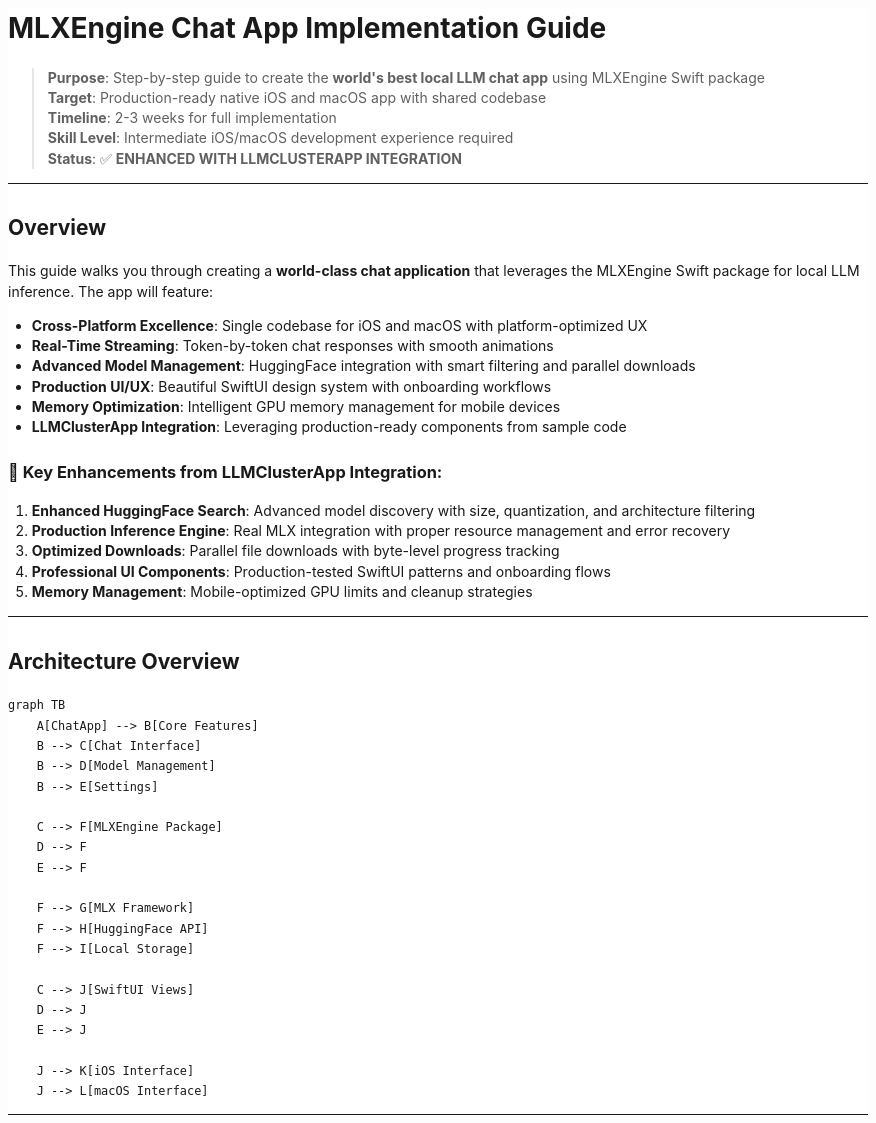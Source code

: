 # MLXEngine Chat App Implementation Guide

> **Purpose**: Step-by-step guide to create the **world's best local LLM chat app** using MLXEngine Swift package  
> **Target**: Production-ready native iOS and macOS app with shared codebase  
> **Timeline**: 2-3 weeks for full implementation  
> **Skill Level**: Intermediate iOS/macOS development experience required  
> **Status**: ✅ **ENHANCED WITH LLMCLUSTERAPP INTEGRATION**

---

## Overview

This guide walks you through creating a **world-class chat application** that leverages the MLXEngine Swift package for local LLM inference. The app will feature:

- **Cross-Platform Excellence**: Single codebase for iOS and macOS with platform-optimized UX
- **Real-Time Streaming**: Token-by-token chat responses with smooth animations
- **Advanced Model Management**: HuggingFace integration with smart filtering and parallel downloads
- **Production UI/UX**: Beautiful SwiftUI design system with onboarding workflows
- **Memory Optimization**: Intelligent GPU memory management for mobile devices
- **LLMClusterApp Integration**: Leveraging production-ready components from sample code

### 🚀 **Key Enhancements from LLMClusterApp Integration:**

1. **Enhanced HuggingFace Search**: Advanced model discovery with size, quantization, and architecture filtering
2. **Production Inference Engine**: Real MLX integration with proper resource management and error recovery
3. **Optimized Downloads**: Parallel file downloads with byte-level progress tracking
4. **Professional UI Components**: Production-tested SwiftUI patterns and onboarding flows
5. **Memory Management**: Mobile-optimized GPU limits and cleanup strategies

---

## Architecture Overview

```mermaid
graph TB
    A[ChatApp] --> B[Core Features]
    B --> C[Chat Interface]
    B --> D[Model Management]
    B --> E[Settings]
    
    C --> F[MLXEngine Package]
    D --> F
    E --> F
    
    F --> G[MLX Framework]
    F --> H[HuggingFace API]
    F --> I[Local Storage]
    
    C --> J[SwiftUI Views]
    D --> J
    E --> J
    
    J --> K[iOS Interface]
    J --> L[macOS Interface]
```

---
*****
__What you are asked to do__:
I would like you to report every line in the listing above that contains "ready".

__Your solution__:
> **Target**: Production-ready native iOS and macOS app with shared codebase  
- **LLMClusterApp Integration**: Leveraging production-ready components from sample code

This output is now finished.